◆ Exercise requirements: Each line of the records below that holds "small" should be copied out.

◆ Available records:

....................

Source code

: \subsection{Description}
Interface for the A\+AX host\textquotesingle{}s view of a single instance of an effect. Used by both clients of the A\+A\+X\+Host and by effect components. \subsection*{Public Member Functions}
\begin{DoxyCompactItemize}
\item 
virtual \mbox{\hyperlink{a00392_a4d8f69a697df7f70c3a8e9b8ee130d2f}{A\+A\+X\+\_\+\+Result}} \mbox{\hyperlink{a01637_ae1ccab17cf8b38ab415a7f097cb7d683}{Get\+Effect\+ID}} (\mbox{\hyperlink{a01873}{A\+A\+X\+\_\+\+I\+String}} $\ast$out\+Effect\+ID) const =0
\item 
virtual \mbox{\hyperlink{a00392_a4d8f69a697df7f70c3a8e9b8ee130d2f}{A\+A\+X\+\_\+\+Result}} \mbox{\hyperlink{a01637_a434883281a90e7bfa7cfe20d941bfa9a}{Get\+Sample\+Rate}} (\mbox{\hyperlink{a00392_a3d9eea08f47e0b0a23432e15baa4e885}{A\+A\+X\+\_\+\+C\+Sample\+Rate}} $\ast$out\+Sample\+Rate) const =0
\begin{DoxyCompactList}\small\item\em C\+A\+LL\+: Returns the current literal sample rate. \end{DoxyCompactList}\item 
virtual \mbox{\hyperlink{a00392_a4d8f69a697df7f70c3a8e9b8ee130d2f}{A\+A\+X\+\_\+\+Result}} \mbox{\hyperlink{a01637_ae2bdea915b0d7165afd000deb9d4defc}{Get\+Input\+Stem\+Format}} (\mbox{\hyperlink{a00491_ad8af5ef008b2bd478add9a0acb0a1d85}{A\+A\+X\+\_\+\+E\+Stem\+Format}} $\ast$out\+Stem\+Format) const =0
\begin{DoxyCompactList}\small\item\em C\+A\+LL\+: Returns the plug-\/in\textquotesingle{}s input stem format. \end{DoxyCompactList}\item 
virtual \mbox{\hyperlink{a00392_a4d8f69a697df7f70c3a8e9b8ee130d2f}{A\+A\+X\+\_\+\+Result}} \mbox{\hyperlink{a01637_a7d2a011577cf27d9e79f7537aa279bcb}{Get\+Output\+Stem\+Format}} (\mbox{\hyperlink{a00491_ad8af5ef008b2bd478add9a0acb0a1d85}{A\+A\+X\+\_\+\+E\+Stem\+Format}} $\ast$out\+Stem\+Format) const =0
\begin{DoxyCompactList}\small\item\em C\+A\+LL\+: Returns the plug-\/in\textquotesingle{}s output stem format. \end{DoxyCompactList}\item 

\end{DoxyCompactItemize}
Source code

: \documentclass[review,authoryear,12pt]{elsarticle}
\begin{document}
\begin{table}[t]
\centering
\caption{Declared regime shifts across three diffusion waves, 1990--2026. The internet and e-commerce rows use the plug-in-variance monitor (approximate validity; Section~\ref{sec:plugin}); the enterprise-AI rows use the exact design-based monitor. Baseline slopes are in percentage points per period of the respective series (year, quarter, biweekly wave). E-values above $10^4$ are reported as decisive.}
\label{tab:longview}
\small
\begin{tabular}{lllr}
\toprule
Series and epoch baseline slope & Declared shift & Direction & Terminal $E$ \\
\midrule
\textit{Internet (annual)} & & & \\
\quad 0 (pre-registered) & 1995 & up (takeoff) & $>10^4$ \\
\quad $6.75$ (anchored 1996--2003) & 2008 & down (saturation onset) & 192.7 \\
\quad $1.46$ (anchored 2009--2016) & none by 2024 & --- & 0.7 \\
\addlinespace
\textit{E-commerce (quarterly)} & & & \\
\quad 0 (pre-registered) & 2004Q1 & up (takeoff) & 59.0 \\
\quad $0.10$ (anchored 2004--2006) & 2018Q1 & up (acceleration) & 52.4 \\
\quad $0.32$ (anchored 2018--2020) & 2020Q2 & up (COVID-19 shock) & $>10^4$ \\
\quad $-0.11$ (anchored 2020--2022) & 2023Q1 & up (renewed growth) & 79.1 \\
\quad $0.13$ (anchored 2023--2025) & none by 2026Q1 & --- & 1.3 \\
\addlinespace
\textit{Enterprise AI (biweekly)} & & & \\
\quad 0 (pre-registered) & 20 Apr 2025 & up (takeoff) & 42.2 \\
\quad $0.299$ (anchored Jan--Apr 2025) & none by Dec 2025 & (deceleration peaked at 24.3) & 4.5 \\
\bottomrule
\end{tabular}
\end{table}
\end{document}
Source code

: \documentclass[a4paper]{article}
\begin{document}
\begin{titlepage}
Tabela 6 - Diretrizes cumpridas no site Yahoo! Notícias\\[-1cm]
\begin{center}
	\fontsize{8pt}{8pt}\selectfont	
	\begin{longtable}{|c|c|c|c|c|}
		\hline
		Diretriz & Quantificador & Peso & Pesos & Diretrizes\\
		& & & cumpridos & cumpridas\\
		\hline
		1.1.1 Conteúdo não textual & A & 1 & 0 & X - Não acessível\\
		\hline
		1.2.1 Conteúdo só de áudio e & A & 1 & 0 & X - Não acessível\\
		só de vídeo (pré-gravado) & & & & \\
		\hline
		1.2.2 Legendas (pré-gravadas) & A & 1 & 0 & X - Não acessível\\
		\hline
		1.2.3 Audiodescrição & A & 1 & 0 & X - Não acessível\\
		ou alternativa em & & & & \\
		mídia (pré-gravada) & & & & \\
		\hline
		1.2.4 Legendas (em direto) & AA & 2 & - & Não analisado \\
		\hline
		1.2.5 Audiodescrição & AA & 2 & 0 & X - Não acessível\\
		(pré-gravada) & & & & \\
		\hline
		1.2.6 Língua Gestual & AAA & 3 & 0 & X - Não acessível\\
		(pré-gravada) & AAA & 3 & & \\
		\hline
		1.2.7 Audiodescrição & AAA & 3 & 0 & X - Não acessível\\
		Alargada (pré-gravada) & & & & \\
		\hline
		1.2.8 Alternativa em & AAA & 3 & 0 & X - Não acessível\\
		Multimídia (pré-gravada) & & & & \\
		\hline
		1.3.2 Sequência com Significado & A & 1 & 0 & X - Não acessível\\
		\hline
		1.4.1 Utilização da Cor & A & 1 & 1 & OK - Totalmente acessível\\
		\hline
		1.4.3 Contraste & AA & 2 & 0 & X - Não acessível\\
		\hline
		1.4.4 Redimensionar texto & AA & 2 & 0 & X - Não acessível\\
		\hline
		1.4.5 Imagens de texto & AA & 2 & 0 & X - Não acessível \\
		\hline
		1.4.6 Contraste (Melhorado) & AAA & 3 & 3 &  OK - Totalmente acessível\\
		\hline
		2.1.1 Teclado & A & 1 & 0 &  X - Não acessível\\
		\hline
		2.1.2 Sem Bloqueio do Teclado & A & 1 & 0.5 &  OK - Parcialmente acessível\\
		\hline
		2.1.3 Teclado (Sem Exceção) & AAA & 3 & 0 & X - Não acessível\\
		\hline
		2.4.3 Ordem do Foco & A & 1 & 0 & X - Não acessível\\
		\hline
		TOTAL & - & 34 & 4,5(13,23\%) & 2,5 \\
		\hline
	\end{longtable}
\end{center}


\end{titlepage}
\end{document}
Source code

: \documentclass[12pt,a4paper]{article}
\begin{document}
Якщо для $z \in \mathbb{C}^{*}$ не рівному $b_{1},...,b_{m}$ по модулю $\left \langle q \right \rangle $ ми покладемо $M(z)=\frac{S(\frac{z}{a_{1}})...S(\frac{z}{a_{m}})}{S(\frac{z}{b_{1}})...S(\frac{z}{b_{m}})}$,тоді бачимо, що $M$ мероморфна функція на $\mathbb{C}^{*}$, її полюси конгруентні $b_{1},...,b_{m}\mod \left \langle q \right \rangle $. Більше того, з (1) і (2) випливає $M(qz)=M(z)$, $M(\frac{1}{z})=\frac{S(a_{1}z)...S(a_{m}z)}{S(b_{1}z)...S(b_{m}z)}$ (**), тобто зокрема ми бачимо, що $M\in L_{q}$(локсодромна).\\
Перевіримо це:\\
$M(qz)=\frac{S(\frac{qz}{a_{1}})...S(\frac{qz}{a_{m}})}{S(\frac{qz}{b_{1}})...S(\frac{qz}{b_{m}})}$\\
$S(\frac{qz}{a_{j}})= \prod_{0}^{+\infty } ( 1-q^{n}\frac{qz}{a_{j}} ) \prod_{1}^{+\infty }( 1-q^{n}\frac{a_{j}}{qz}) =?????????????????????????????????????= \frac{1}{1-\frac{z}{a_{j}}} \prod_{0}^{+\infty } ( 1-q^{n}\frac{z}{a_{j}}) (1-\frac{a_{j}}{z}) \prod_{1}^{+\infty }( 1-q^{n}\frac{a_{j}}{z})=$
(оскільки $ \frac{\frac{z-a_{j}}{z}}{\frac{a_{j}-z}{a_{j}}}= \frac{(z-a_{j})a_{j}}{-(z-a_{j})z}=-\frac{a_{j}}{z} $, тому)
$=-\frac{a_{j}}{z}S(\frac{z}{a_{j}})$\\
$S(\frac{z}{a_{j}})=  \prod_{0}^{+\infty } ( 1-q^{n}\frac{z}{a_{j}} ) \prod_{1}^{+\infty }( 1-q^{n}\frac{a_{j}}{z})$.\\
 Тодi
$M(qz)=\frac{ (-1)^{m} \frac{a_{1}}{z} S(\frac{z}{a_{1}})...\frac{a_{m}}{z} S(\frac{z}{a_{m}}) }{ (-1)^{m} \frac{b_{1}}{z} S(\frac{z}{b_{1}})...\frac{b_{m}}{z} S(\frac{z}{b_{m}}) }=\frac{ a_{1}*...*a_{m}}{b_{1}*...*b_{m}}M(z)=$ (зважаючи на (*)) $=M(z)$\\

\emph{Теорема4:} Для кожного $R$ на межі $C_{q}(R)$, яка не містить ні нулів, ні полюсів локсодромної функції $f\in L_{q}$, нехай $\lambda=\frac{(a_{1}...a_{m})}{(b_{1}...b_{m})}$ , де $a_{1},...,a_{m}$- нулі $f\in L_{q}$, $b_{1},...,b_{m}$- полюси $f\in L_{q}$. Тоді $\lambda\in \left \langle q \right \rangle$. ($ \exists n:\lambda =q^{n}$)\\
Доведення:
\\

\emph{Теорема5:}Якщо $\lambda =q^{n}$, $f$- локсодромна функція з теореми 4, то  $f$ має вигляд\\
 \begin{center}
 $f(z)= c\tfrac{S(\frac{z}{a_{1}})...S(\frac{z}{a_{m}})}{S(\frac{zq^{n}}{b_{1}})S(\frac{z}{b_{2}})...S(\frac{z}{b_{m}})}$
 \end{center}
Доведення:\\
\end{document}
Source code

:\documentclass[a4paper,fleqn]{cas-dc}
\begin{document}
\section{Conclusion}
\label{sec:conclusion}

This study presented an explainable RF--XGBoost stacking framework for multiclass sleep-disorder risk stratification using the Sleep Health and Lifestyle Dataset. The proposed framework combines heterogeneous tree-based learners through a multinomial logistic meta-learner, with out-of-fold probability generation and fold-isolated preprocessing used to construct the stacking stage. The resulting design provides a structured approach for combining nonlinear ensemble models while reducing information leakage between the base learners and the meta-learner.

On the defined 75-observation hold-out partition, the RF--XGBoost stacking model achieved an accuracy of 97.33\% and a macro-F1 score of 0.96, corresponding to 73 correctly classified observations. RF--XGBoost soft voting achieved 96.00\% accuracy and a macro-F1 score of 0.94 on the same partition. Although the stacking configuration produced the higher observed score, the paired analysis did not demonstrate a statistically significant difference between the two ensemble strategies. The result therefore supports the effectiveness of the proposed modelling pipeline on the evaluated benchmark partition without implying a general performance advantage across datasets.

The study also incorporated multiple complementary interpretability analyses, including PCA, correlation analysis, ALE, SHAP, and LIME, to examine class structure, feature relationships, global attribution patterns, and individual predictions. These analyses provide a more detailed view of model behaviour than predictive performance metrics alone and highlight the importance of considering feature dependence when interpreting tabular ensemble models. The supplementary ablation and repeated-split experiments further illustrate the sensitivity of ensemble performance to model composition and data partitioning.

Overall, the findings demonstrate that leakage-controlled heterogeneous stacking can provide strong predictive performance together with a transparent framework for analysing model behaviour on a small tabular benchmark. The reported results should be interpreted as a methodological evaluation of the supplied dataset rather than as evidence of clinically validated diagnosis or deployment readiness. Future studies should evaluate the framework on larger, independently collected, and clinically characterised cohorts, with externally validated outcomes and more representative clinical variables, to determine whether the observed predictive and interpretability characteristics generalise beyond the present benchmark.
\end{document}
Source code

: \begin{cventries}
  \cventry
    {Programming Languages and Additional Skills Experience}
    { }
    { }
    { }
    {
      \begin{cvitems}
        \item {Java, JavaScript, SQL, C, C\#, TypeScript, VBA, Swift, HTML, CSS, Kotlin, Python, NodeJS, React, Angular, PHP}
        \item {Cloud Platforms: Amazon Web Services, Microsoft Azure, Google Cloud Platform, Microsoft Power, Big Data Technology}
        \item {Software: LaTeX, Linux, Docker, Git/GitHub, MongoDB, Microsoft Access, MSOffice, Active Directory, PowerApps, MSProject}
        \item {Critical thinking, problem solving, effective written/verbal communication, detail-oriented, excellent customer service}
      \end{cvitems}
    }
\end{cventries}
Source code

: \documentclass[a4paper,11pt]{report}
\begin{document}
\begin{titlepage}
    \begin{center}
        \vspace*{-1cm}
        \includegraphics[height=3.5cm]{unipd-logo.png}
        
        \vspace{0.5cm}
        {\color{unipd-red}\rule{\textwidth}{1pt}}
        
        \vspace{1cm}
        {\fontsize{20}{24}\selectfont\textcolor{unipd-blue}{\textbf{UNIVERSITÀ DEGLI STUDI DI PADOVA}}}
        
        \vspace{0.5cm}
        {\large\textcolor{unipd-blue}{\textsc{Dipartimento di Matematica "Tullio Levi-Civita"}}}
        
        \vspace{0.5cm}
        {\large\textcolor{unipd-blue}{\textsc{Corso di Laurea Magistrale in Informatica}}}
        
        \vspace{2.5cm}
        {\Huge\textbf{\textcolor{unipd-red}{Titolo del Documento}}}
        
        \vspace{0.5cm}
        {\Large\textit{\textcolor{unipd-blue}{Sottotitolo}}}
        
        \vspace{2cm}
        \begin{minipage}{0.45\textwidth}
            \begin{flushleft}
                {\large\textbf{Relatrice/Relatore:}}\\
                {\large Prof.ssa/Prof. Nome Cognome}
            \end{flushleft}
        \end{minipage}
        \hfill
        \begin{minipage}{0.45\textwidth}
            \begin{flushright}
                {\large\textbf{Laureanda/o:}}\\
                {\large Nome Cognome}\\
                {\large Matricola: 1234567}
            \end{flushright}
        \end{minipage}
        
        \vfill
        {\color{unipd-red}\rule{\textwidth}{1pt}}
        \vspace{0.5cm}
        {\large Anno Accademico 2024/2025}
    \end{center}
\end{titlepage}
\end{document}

....................

◆ Reply:
\begin{DoxyCompactList}\small\item\em C\+A\+LL\+: Returns the current literal sample rate. \end{DoxyCompactList}\item 
\begin{DoxyCompactList}\small\item\em C\+A\+LL\+: Returns the plug-\/in\textquotesingle{}s input stem format. \end{DoxyCompactList}\item 
\begin{DoxyCompactList}\small\item\em C\+A\+LL\+: Returns the plug-\/in\textquotesingle{}s output stem format. \end{DoxyCompactList}\item 
\small
Overall, the findings demonstrate that leakage-controlled heterogeneous stacking can provide strong predictive performance together with a transparent framework for analysing model behaviour on a small tabular benchmark. The reported results should be interpreted as a methodological evaluation of the supplied dataset rather than as evidence of clinically validated diagnosis or deployment readiness. Future studies should evaluate the framework on larger, independently collected, and clinically characterised cohorts, with externally validated outcomes and more representative clinical variables, to determine whether the observed predictive and interpretability characteristics generalise beyond the present benchmark.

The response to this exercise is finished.